Understanding the difference between pessimistic access (mutual exclusion implemented by locking) and optimistic access (concurrent accesses with retries when necessary) is absolutely critical for the correct and efficient implementation of algorithms that use shared data structures.
It is frequent to combine both methods in an algorithm, like here, but in English that is not "optimistic locking", but at most "locking and optimistic access" or "optimism and locking".
Pessimistic access means that you expect that another process will attempt to access concurrently the shared data, so you must use a lock to prevent this. Optimistic access means that you expect that no other process will attempt to access concurrently the shared data, so you may proceed to access it immediately, but then you must have some means to detect that your assumption has been wrong and another process has interfered, when the transaction must be retried.
Depending on the application, either pessimistic access or optimistic access results in a better performance, neither is always better than the other. Optimistic access (lock-free access) makes better the best case, but it makes much worse the worst case. Depending on the frequency distribution of such cases optimistic access increases or decreases the performance.
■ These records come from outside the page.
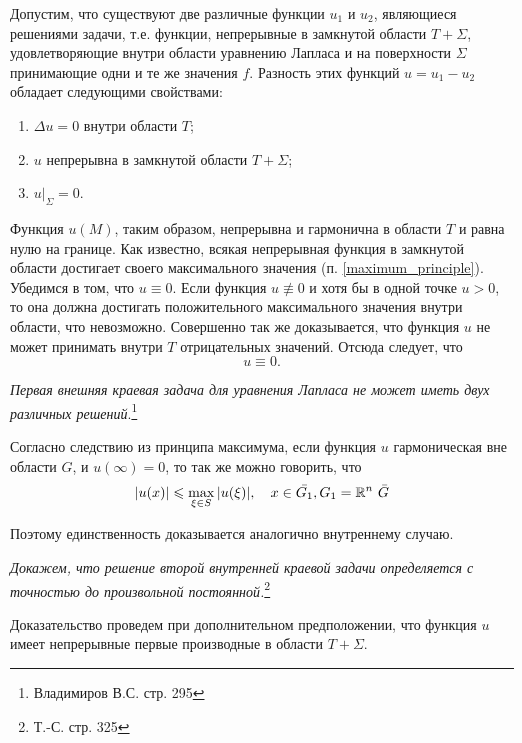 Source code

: Допустим, что существуют две различные функции $u_1$ и $u_2$, являющиеся решениями задачи, т.е. функции, непрерывные в замкнутой области $T + \Sigma$, удовлетворяющие внутри области уравнению Лапласа и на поверхности $\Sigma$ принимающие одни и те же значения $f$. Разность этих функций $u = u_1 - u_2$ обладает следующими свойствами:
\begin{enumerate}
	\item $\Delta u = 0$ внутри области $T$;
	
	\item $u$ непрерывна в замкнутой области $T + \Sigma$;
	
	\item $u|_{\Sigma} = 0.$
\end{enumerate}

Функция $u(M)$, таким образом, непрерывна и гармонична в области $T$ и равна нулю на границе. Как известно, всякая непрерывная функция в замкнутой области достигает своего максимального значения (п. \ref{maximum_principle}). Убедимся в том, что $u \equiv 0$. Если функция $u \not \equiv 0$ и хотя бы в одной точке $u > 0$, то она должна достигать положительного максимального значения внутри области, что невозможно. Совершенно так же доказывается, что функция $u$ не может принимать внутри $T$ отрицательных значений. Отсюда следует, что 
\begin{equation*}
	u \equiv 0.
\end{equation*}

\textit{Первая внешняя краевая задача для уравнения Лапласа не может иметь двух различных решений}.\footnote{Владимиров В.С. стр. 295}

Согласно следствию из принципа максимума, если функция $u$ гармоническая вне области $G$, и $u(\infty) = 0$, то так же можно говорить, что 
\begin{equation*}
	\abs{u(x)} \leqslant \max\limits_{\xi \in S}{\abs{u(\xi)}}, \quad x \in \bar{G_1}, G_1 = \mathbb{R}^n \ \bar{G}  
\end{equation*}

Поэтому единственность доказывается аналогично внутреннему случаю. 

\textit{Докажем, что решение второй внутренней краевой задачи определяется с точностью до произвольной постоянной.}\footnote{Т.-С. стр. 325}

Доказательство проведем при дополнительном предположении, что функция $u$ имеет непрерывные первые производные в области $T + \Sigma$. 

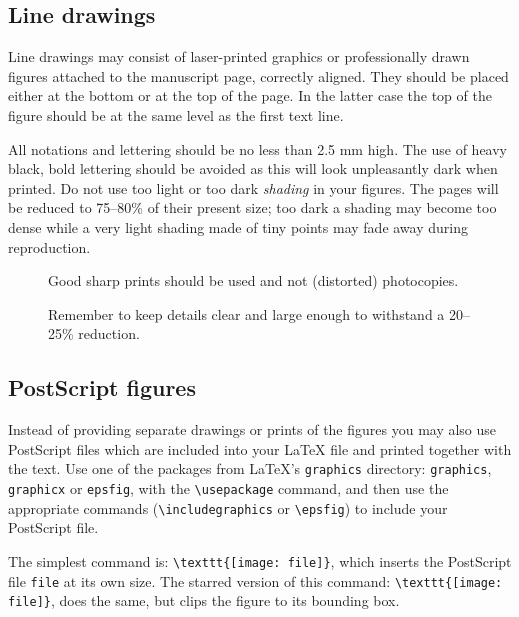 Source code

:\documentclass[fleqn,12pt,twoside]{article}
\begin{document}
\subsection{Line drawings}

Line drawings may consist of laser-printed graphics or professionally
drawn figures attached to the manuscript page, correctly aligned. They
should be placed either at the bottom or at the top of the page. In
the latter case the top of the figure should be at the same level as
the first text line.

All notations and lettering should be no less than 2.5 mm high. The
use of heavy black, bold lettering should be avoided as this will look
unpleasantly dark when printed. Do not use too light or too dark
\textit{shading} in your figures. The pages will be reduced to
75--80\% of their present size; too dark a shading may become too
dense while a very light shading made of tiny points may fade away
during reproduction.

\begin{figure}[htb]
\begin{minipage}[t]{80mm}
\framebox[79mm]{\rule[-26mm]{0mm}{52mm}}
\caption{Good sharp prints should be used and not (distorted) photocopies.}
\label{fig:largenenough}
\end{minipage}
%
\hspace{\fill}
%
\begin{minipage}[t]{75mm}
\framebox[74mm]{\rule[-26mm]{0mm}{52mm}}
\caption{Remember to keep details clear and large enough to
         withstand a 20--25\% reduction.}
\label{fig:toosmall}
\end{minipage}
\end{figure}

\subsection{PostScript figures}

Instead of providing separate drawings or prints of the figures you
may also use PostScript files which are included into your \LaTeX{}
file and printed together with the text. Use one of the packages from
\LaTeX's \texttt{graphics} directory: \texttt{graphics},
\texttt{graphicx} or \texttt{epsfig}, with the \verb|\usepackage|
command, and then use the appropriate commands
\linebreak
(\verb|\includegraphics| or \verb|\epsfig|) to include your PostScript
file.

The simplest command is: \verb|\texttt{[image: file]}|, which inserts the
PostScript file \texttt{file} at its own size. The starred version of
this command: \verb|\texttt{[image: file]}|, does the same, but clips
the figure to its bounding box.
\end{document}

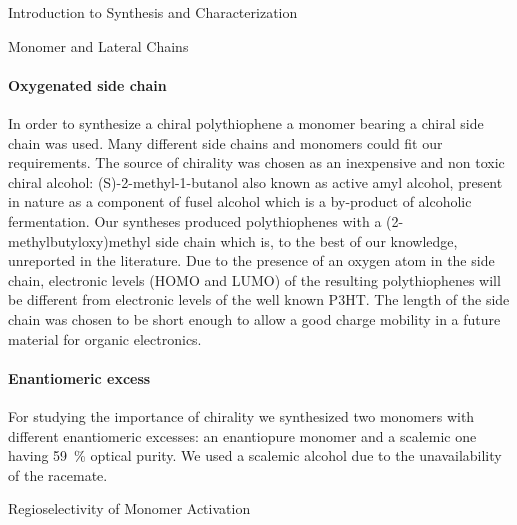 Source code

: \begin{section}{Introduction to Synthesis and Characterization}

\begin{subsection}{Monomer and Lateral Chains}

\paragraph{Oxygenated side chain} In order to synthesize a chiral polythiophene a monomer bearing a chiral side chain was used. Many different side chains and monomers could fit our requirements. The source of chirality was chosen as an inexpensive and non toxic chiral alcohol: (S)-2-methyl-1-butanol also known as active amyl alcohol, present in nature as a component of fusel alcohol which is a by-product of alcoholic fermentation. Our syntheses produced polythiophenes with a (2-methyl\-butyl\-oxy)\-methyl side chain which is, to the best of our knowledge, unreported in the literature. 
Due to the presence of an oxygen atom in the side chain, electronic levels (\acrshort{HOMO} and \acrshort{LUMO}) of the resulting polythiophenes will be different from electronic levels of the well known \gls{P3HT}. 
The length of the side chain was chosen to be short enough to allow a good charge mobility in a future material for organic electronics.

\paragraph{Enantiomeric excess} For studying the importance of chirality we synthesized two monomers with different enantiomeric excesses: an enantiopure monomer and a scalemic
one having 59~\% optical purity. We used a scalemic alcohol due to the unavailability of the racemate. 

\end{subsection}
\begin{subsection}{Regioselectivity of Monomer Activation}


\end{subsection}
\end{section}
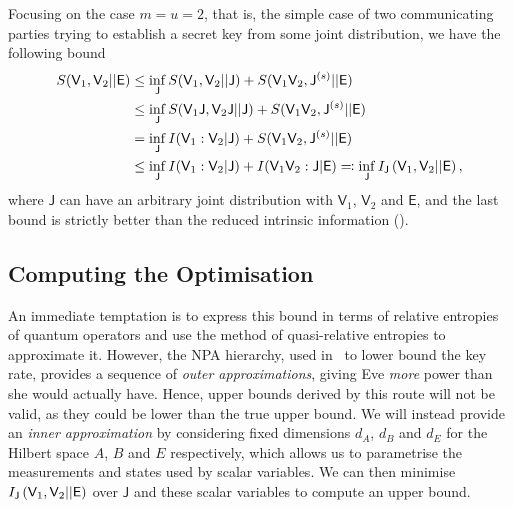 \documentclass[10pt, a4paper]{article}
\numberwithin{equation}{section} %
\theoremstyle{definition}
\theoremstyle{plain}
\newcommand{\?}{\mathrel{?}} %
\newcommand{\crv}[1]{\mathsf{#1}}
\begin{document}
                        Focusing on the case \(m = u = 2\), that is, the simple case of two communicating parties trying to establish a secret key from some joint distribution, we have the following bound~\cite[Cor. 2]{ClassicalUpperBounds}
                        \begin{align}
                          S(\crv{V}_1, \crv{V}_2||\crv{E}) &\leq \inf_\crv{J} S(\crv{V}_1, \crv{V}_2||\crv{J}) + S(\crv{V}_1\crv{V}_2, \crv{J}^{(s)}||\crv{E}) \\
                                                           &\leq \inf_\crv{J} S(\crv{V}_1\crv{J}, \crv{V}_2\crv{J}||\crv{J}) + S(\crv{V}_1\crv{V}_2, \crv{J}^{(s)}||\crv{E}) \\
                                                           &= \inf_\crv{J} I(\crv{V}_1 : \crv{V}_2|\crv{J}) + S(\crv{V}_1\crv{V}_2, \crv{J}^{(s)}||\crv{E}) \\
                                                           &\leq \inf_\crv{J} I(\crv{V}_1 : \crv{V}_2|\crv{J}) + I(\crv{V}_1\crv{V}_2 : \crv{J}|\crv{E}) \eqqcolon \inf_{\crv{J}} \splitkey{\crv{V}_1,\crv{V}_2}{\crv{E}},
                        \end{align}
                        where \(\crv{J}\) can have an arbitrary joint distribution with \(\crv{V}_1\), \(\crv{V}_2\) and \(\crv{E}\), and the last bound is strictly better than the reduced intrinsic information ().

                        \subsection{Computing the Optimisation}

                        An immediate temptation is to express this bound in terms of relative entropies of quantum operators and use the method of quasi-relative entropies to approximate it. However, the NPA hierarchy, used in~\cite{BFF_QRE} to lower bound the key rate, provides a sequence of \emph{outer approximations}, giving Eve \emph{more} power than she would actually have. Hence, upper bounds derived by this route will not be valid, as they could be lower than the true upper bound. We will instead provide an \emph{inner approximation} by considering fixed dimensions \(d_A\), \(d_B\) and \(d_E\) for the Hilbert space \(A\), \(B\) and \(E\) respectively, which allows us to parametrise the measurements and states used by scalar variables. We can then minimise \(\splitkey{\crv{V}_1,\crv{V}_2}{\crv{E}}\) over \(\crv{J}\) and these scalar variables to compute an upper bound.
\end{document}
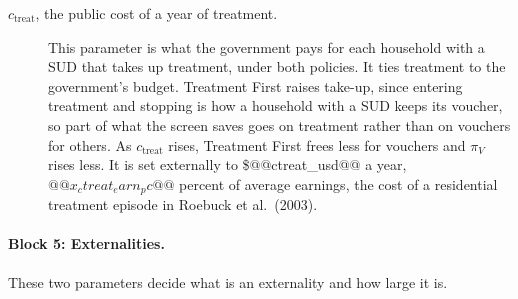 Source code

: \documentclass[10pt]{article}
\begin{document}
\begin{description}
\item[$c_{\text{treat}}$, the public cost of a year of treatment.] This parameter is what the government pays for each household with a SUD that takes up treatment, under both policies. It ties treatment to the government's budget. Treatment First raises take-up, since entering treatment and stopping is how a household with a SUD keeps its voucher, so part of what the screen saves goes on treatment rather than on vouchers for others. As $c_{\text{treat}}$ rises, Treatment First frees less for vouchers and $\pi_V$ rises less. It is set externally to \$@@ctreat_usd@@ a year, $@@x_ctreat_earn_pc@@$ percent of average earnings, the cost of a residential treatment episode in Roebuck et al.\ (2003).
\end{description}

\paragraph{Block 5: Externalities.} These two parameters decide what is an externality and how large it is.
\end{document}
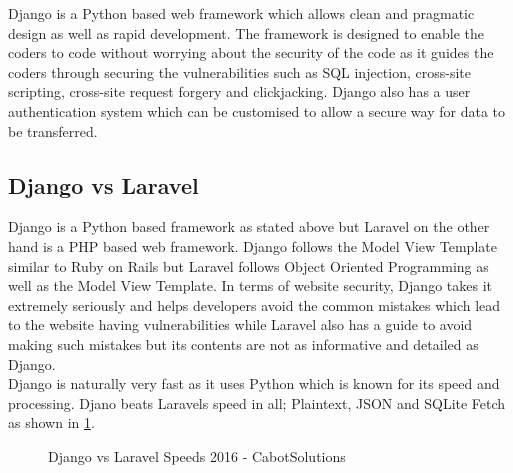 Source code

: \documentclass[../main.tex]{subfiles}
\begin{document}
\raggedright
Django is a Python based web framework which allows clean and pragmatic design as well as rapid development. The framework is designed to enable the coders to code without worrying about the security of the code as it guides the coders through securing the vulnerabilities such as SQL injection, cross-site scripting, cross-site request forgery and clickjacking. Django also has a user authentication system which can be customised to allow a secure way for data to be transferred\cite{django}. 

\subsection{Django vs Laravel}
Django is a Python based framework as stated above but Laravel\cite{laravel} on the other hand is a PHP based web framework. Django follows the Model View Template similar to Ruby on Rails but Laravel follows Object Oriented Programming as well as the Model View Template. In terms of website security, Django takes it extremely seriously and helps developers avoid the common mistakes which lead to the website having vulnerabilities while Laravel also has a guide to avoid making such mistakes but its contents are not as informative and detailed as Django. \\
Django is naturally very fast as it uses Python which is known for its speed and processing. Djano beats Laravels speed in all; Plaintext, JSON and SQLite Fetch\cite{djangovslaravel} as shown in \ref{fig:djangovslaravelsp}.

\begin{figure}[!htb]
        \caption{\label{fig:djangovslaravelsp} Django vs Laravel Speeds 2016 - CabotSolutions\cite{djangovslaravel}}
      \end{figure}
      
\end{document}

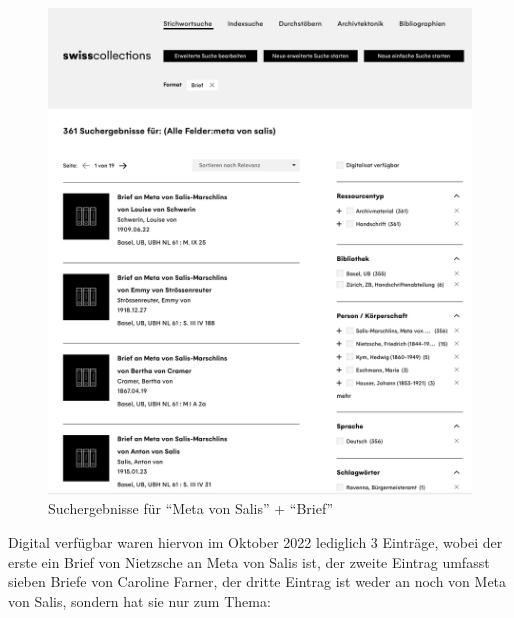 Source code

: \documentclass[
  letterpaper,
]{book}
\begin{document}
\begin{figure}
\begin{minipage}[t]{0.49\linewidth}
{{\includegraphics{./images/suchergebnisse_1.png}

}

\caption{Suchergebnisse für ``Meta von Salis'' + ``Brief''}

}

\end{minipage}%

\end{figure}

Digital verfügbar waren hiervon im Oktober 2022 lediglich 3 Einträge,
wobei der erste ein Brief von Nietzsche an Meta von Salis ist, der
zweite Eintrag umfasst sieben Briefe von Caroline Farner, der dritte
Eintrag ist weder an noch von Meta von Salis, sondern hat sie nur zum
Thema:
\end{document}
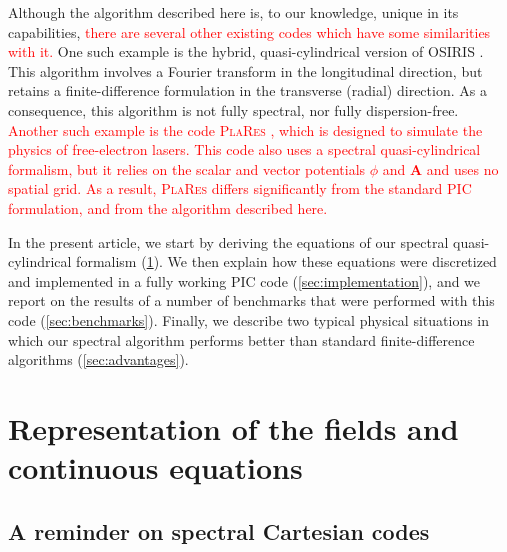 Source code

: \documentclass[1p,times]{elsarticle}
\renewcommand{\vec}[1]{\boldsymbol{#1}}
\newcommand{\comment}[1]{\textcolor{red}{#1}}
\begin{document}
Although the algorithm described here is, to our knowledge, unique in
its capabilities, \comment{there are several other existing codes
  which have some similarities with it.} One such example is the
hybrid, quasi-cylindrical version of \textsc{OSIRIS} \citep{Yuarxiv2015}. This algorithm
involves a Fourier transform in the longitudinal direction, but
retains a finite-difference formulation in the transverse (radial)
direction. As a consequence, this algorithm is not fully spectral, nor
fully dispersion-free. 
\comment{Another such example is the code \textsc{PlaRes} 
\citep{AndriyashJCP2015}, which is designed to simulate the physics of
free-electron lasers. This code also uses a spectral quasi-cylindrical
formalism, but it relies on the scalar and vector potentials
$\phi$ and $\vec{A}$ and uses no spatial grid. As a result, \textsc{PlaRes} differs significantly from the
standard PIC formulation, and from the algorithm described here.}

In the present article, we start by deriving the equations of our
spectral quasi-cylindrical formalism (\cref{sec:theory}). We then explain
how these equations were discretized and implemented in a fully
working PIC code (\cref{sec:implementation}), and we report on the
results of a number of benchmarks that were performed with this code 
(\cref{sec:benchmarks}). Finally, we describe two typical physical situations in
which our spectral algorithm performs better than standard 
finite-difference algorithms (\cref{sec:advantages}).

\section{Representation of the fields and continuous equations}
\label{sec:theory}

\subsection{A reminder on spectral Cartesian codes}
\end{document}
Pessimistic access and optimistic access have the advantage of being applicable to any kind of shared data structure, but dynamic data partitioning, where applicable, like for this shared B-tree example, which can be partitioned in sub-trees accessed concurrently, normally results in better performance than both pessimistic access and optimistic access, by being deterministic and avoiding both locking and retries. Dynamic data partitioning may require locking for a very short time in order to partition the shared resource before accessing the allocated part, though the mutual exclusion provided by atomic instructions may be sufficient for this purpose. It is frequent that an atomic fetch-and-add instruction is enough to partition a shared data structure, like a shared array or a shared message queue, between concurrent processes attempting to access it.
Other than that, the version checks + retries have been a thing since forever (they are the most bog standard way to do any lock-free datastructures, along with database updates in the same manner). They do need a back off, though.